Data records section start

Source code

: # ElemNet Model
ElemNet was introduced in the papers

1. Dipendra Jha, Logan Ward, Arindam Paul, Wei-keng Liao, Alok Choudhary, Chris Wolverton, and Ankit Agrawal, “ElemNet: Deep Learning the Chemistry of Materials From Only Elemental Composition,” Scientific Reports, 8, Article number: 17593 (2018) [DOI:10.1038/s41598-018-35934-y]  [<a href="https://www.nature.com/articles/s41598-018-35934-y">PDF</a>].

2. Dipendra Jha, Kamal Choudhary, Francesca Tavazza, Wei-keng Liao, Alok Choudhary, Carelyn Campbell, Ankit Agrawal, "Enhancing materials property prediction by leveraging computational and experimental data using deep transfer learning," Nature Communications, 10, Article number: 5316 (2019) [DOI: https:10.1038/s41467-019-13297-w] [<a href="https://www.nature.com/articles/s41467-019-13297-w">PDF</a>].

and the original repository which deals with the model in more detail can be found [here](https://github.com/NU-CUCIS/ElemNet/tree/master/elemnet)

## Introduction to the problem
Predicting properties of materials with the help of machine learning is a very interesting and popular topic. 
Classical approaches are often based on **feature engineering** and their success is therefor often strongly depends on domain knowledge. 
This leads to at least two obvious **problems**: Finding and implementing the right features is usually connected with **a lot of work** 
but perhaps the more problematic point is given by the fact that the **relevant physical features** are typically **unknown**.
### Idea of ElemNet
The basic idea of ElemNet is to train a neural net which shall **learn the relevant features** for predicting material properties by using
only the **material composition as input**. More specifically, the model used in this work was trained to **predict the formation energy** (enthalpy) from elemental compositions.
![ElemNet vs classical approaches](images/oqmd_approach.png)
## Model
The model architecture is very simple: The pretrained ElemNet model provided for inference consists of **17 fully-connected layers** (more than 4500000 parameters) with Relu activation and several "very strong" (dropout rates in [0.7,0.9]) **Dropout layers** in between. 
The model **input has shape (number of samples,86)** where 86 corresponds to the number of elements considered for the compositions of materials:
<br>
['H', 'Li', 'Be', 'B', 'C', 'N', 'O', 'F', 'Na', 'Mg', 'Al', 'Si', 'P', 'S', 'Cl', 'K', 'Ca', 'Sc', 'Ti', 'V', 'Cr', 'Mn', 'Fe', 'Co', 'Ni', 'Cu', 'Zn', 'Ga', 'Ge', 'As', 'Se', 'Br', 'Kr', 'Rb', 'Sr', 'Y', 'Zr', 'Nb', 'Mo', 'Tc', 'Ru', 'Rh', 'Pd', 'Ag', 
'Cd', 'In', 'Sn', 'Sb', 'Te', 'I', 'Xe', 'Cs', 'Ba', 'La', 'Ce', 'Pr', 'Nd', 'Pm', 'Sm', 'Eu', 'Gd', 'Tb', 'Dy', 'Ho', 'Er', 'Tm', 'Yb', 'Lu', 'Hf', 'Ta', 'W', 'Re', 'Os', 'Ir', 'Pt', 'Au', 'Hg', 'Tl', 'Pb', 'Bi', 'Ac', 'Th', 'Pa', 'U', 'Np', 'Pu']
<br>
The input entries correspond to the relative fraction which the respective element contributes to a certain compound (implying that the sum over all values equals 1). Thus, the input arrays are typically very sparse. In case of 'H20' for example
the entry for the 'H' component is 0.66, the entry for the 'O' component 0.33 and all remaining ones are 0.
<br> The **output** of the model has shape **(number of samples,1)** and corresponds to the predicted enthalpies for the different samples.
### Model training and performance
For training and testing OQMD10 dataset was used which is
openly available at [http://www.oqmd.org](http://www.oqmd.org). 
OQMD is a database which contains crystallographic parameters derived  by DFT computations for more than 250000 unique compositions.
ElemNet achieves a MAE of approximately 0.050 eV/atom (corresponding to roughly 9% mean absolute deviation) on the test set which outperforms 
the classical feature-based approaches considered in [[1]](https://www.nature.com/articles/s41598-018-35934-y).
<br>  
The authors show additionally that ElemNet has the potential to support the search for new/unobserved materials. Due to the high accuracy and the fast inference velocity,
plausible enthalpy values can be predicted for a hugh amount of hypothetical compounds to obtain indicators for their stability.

Data records section end

Starting at the line that contains "ElemNet was introduced in the papers" and stopping after the line that contains "1. Dipendra Jha, Logan", write out every line exactly as it appears above, and no other line.

#### [Your response]
ElemNet was introduced in the papers

1. Dipendra Jha, Logan Ward, Arindam Paul, Wei-keng Liao, Alok Choudhary, Chris Wolverton, and Ankit Agrawal, “ElemNet: Deep Learning the Chemistry of Materials From Only Elemental Composition,” Scientific Reports, 8, Article number: 17593 (2018) [DOI:10.1038/s41598-018-35934-y]  [<a href="https://www.nature.com/articles/s41598-018-35934-y">PDF</a>].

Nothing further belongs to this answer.